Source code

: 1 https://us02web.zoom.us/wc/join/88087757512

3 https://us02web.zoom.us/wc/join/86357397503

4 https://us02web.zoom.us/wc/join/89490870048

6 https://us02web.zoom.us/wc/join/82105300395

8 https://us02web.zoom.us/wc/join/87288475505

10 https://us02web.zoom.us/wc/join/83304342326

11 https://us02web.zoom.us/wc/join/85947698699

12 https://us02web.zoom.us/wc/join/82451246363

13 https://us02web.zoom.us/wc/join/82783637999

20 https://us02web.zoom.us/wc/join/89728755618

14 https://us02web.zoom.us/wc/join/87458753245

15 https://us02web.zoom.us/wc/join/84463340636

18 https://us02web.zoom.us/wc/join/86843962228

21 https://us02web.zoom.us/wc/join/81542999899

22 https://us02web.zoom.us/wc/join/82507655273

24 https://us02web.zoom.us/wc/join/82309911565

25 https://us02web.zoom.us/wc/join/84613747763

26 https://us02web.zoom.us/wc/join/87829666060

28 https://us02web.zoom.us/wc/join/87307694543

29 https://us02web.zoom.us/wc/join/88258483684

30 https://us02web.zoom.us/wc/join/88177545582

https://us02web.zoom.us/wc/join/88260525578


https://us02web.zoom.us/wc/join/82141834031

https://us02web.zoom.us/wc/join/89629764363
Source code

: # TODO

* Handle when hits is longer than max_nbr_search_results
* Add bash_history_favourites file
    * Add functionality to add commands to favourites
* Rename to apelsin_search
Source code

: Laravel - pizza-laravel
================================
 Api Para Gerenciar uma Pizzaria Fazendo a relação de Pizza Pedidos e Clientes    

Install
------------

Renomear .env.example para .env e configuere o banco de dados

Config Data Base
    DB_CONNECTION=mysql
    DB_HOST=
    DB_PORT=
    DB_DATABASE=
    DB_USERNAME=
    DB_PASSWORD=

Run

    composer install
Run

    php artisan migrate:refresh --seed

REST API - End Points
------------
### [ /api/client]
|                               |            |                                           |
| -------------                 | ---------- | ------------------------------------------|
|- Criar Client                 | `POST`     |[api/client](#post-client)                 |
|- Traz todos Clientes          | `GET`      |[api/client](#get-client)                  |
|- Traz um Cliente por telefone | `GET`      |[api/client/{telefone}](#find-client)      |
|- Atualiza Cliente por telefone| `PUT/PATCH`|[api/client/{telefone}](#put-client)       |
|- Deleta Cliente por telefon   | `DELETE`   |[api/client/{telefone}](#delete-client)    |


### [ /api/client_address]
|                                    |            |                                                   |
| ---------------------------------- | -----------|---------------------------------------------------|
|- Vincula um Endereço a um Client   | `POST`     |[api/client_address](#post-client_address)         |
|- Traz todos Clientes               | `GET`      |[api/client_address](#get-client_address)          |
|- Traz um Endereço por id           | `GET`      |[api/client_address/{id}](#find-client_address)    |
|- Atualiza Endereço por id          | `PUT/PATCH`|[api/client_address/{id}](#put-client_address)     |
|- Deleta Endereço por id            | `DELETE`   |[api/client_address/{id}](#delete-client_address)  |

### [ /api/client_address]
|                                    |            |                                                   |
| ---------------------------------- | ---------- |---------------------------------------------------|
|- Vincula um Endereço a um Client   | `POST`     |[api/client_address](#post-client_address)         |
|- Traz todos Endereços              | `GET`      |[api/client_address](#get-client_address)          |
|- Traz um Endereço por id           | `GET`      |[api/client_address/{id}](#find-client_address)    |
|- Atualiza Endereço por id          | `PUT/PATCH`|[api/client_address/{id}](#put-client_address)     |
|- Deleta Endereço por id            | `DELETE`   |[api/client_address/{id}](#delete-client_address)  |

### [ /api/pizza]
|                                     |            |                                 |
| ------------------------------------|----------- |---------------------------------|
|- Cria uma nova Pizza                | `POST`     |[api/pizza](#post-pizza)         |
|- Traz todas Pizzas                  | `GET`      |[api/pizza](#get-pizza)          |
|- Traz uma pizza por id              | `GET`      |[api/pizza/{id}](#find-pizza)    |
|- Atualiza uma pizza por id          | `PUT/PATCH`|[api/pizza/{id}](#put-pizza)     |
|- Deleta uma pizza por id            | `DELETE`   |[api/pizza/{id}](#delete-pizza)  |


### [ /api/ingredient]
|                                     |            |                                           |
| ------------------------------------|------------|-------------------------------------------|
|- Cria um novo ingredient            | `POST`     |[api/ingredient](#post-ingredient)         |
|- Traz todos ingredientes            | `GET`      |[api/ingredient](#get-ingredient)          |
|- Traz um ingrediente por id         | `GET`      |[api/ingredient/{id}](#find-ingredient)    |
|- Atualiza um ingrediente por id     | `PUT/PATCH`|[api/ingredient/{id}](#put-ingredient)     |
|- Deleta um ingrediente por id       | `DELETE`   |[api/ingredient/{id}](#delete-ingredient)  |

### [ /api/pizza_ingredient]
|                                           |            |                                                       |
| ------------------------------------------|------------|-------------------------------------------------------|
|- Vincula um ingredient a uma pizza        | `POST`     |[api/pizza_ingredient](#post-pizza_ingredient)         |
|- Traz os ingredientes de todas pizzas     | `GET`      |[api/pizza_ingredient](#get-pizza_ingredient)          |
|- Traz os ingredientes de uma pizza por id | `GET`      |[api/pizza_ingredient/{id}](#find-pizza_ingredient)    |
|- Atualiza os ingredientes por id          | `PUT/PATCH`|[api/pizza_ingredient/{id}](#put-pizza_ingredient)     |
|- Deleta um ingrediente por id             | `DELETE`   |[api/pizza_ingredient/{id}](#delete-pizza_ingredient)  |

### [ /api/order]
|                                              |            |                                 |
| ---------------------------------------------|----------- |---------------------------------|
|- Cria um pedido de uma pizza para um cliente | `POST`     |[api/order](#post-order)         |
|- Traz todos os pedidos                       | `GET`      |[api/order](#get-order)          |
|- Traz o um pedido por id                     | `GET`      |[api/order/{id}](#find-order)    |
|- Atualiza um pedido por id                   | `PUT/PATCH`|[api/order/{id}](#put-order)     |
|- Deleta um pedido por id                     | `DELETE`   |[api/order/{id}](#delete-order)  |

☆ ☆ ☆

> _Brief_
Count each line of the listing that contains "todos" and give the count alone.

> _Response area_
5